I thought about his words and the emotional gravity they projected. Your word is good, your handshake binding, and doing the right thing is nonnegotiable. And at every opportunity, he did.

The sign kept looking at me. I thought about the tradition of teaching young people to look another directly in the eyes when speaking, being sincere in their commitments, and only offering a handshake when they are ready to conclude an agreement or reach a mutual understanding.

Are we making sure to instill these values in current and future generations? I hope so. These values and traditions are critical predictors of a person as they go through life.

I wonder where this is all leading, that is are these basic tenets of maturity going to end up in the scrap heap of society? The outcome is nothing short of unnerving. To have our most valuable currency evaporate, replaced by digital signatures or passwords, is to potentially undermine our trust in each other.

My friend clearly knows what his word and handshake mean. Let’s hope technology doesn’t delete this valuable tradition.

Leonard Woolsey: 409-683-5207; leonard.woolsey@galvnews.com

President & Publisher of The Galveston County Daily News.

(6) comments

Doyle Beard

Leonard so sorry to say but this tradition died many, many years ago. In my opinion this has caused a tremendous erosion of values in America. Lets bring back Honesty and Integrity to our country. I believe greed has been a big factor.
I can remember in the 40s my father and grandfather could walk into the First National Bank of my hometown talk to the president and get a loan to make a crop to be paid back after the farming season . If my Dad and Grandad did not make enough to repay loan they worked the winter to pay off and things would start over the next year.
I remember my Dad going to Houston in the fall, working at the port of Houston and coming home at Christmas time with apples, oranges, nuts and maybe one small toy for each of us 3 boys. We played all year with that toy.One year one bicycle for 3 boys. Was wonderful as we were so thankful.My Dad and
Grandfather were just like the rest in the community, you could take their word to the bank. Remember two words honest and integrity and what it would do for our country.

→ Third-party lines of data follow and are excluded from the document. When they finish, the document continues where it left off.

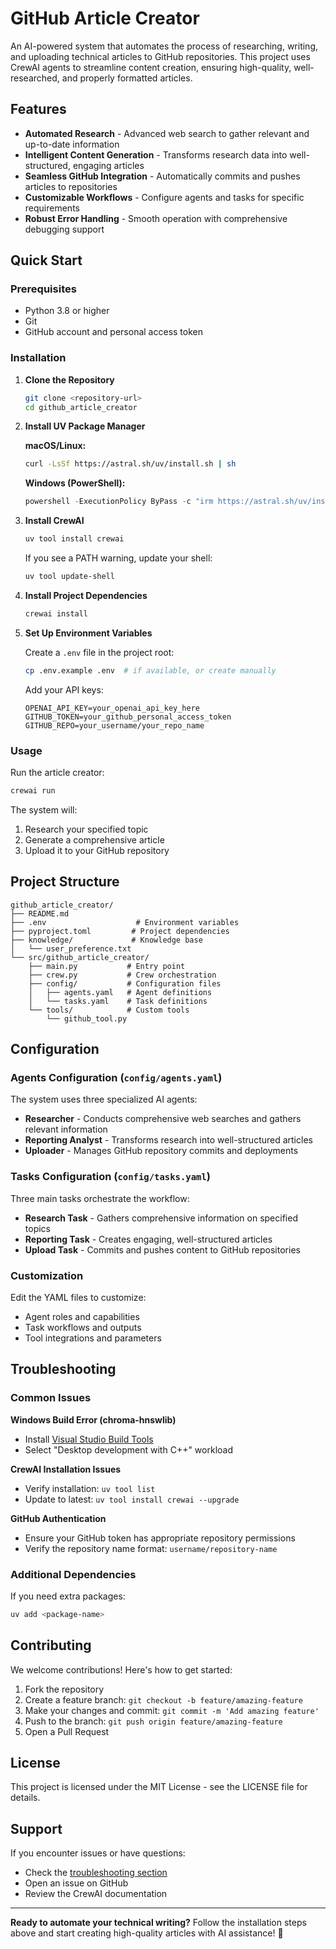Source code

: # GitHub Article Creator

An AI-powered system that automates the process of researching, writing, and uploading technical articles to GitHub repositories. This project uses CrewAI agents to streamline content creation, ensuring high-quality, well-researched, and properly formatted articles.

## Features

- **Automated Research** - Advanced web search to gather relevant and up-to-date information
- **Intelligent Content Generation** - Transforms research data into well-structured, engaging articles
- **Seamless GitHub Integration** - Automatically commits and pushes articles to repositories
- **Customizable Workflows** - Configure agents and tasks for specific requirements
- **Robust Error Handling** - Smooth operation with comprehensive debugging support

## Quick Start

### Prerequisites

- Python 3.8 or higher
- Git
- GitHub account and personal access token

### Installation

1. **Clone the Repository**
   ```bash
   git clone <repository-url>
   cd github_article_creator
   ```

2. **Install UV Package Manager**
   
   **macOS/Linux:**
   ```bash
   curl -LsSf https://astral.sh/uv/install.sh | sh
   ```
   
   **Windows (PowerShell):**
   ```powershell
   powershell -ExecutionPolicy ByPass -c "irm https://astral.sh/uv/install.ps1 | iex"
   ```

3. **Install CrewAI**
   ```bash
   uv tool install crewai
   ```
   
   If you see a PATH warning, update your shell:
   ```bash
   uv tool update-shell
   ```

4. **Install Project Dependencies**
   ```bash
   crewai install
   ```

5. **Set Up Environment Variables**
   
   Create a `.env` file in the project root:
   ```bash
   cp .env.example .env  # if available, or create manually
   ```
   
   Add your API keys:
   ```env
   OPENAI_API_KEY=your_openai_api_key_here
   GITHUB_TOKEN=your_github_personal_access_token
   GITHUB_REPO=your_username/your_repo_name
   ```

### Usage

Run the article creator:
```bash
crewai run
```

The system will:
1. Research your specified topic
2. Generate a comprehensive article
3. Upload it to your GitHub repository

## Project Structure

```
github_article_creator/
├── README.md
├── .env                    # Environment variables
├── pyproject.toml         # Project dependencies
├── knowledge/             # Knowledge base
│   └── user_preference.txt
└── src/github_article_creator/
    ├── main.py           # Entry point
    ├── crew.py           # Crew orchestration
    ├── config/           # Configuration files
    │   ├── agents.yaml   # Agent definitions
    │   └── tasks.yaml    # Task definitions
    └── tools/            # Custom tools
        └── github_tool.py
```

## Configuration

### Agents Configuration (`config/agents.yaml`)

The system uses three specialized AI agents:

- **Researcher** - Conducts comprehensive web searches and gathers relevant information
- **Reporting Analyst** - Transforms research into well-structured articles
- **Uploader** - Manages GitHub repository commits and deployments

### Tasks Configuration (`config/tasks.yaml`)

Three main tasks orchestrate the workflow:

- **Research Task** - Gathers comprehensive information on specified topics
- **Reporting Task** - Creates engaging, well-structured articles
- **Upload Task** - Commits and pushes content to GitHub repositories

### Customization

Edit the YAML files to customize:
- Agent roles and capabilities
- Task workflows and outputs
- Tool integrations and parameters

## Troubleshooting

### Common Issues

**Windows Build Error (chroma-hnswlib)**
- Install [Visual Studio Build Tools](https://visualstudio.microsoft.com/downloads/)
- Select "Desktop development with C++" workload

**CrewAI Installation Issues**
- Verify installation: `uv tool list`
- Update to latest: `uv tool install crewai --upgrade`

**GitHub Authentication**
- Ensure your GitHub token has appropriate repository permissions
- Verify the repository name format: `username/repository-name`

### Additional Dependencies

If you need extra packages:
```bash
uv add <package-name>
```

## Contributing

We welcome contributions! Here's how to get started:

1. Fork the repository
2. Create a feature branch: `git checkout -b feature/amazing-feature`
3. Make your changes and commit: `git commit -m 'Add amazing feature'`
4. Push to the branch: `git push origin feature/amazing-feature`
5. Open a Pull Request

## License

This project is licensed under the MIT License - see the LICENSE file for details.

## Support

If you encounter issues or have questions:
- Check the [troubleshooting section](#troubleshooting)
- Open an issue on GitHub
- Review the CrewAI documentation

---

**Ready to automate your technical writing?** Follow the installation steps above and start creating high-quality articles with AI assistance! 🚀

Don't forget there are many good people with these values but we need a lot more.

Ken Hufstetler

Still, there are many people in this country that consider a handshake more binding than a piece of paper. The number may be dwindling, but I hope not.

Doyle Beard

Ken I am sorry to say I believe its dwindling from what I observe these days

Jose' Boix

Agree; I still remember buying my first house/home in Texas City with a handshake as the "contractural confirmation of the deal."

Kelly Naschke

Jose....there are still some realtors where a handshake means more than paperwork...ME being one of them! The title companies need their contracts though.

Jose' Boix

Kelly, I understand the need of the paperwork. I just like the act of the handshake as a symbol or gesture of a signature of agreement. I thinks that symbolism of the gesture is what some of us feel is disappearing.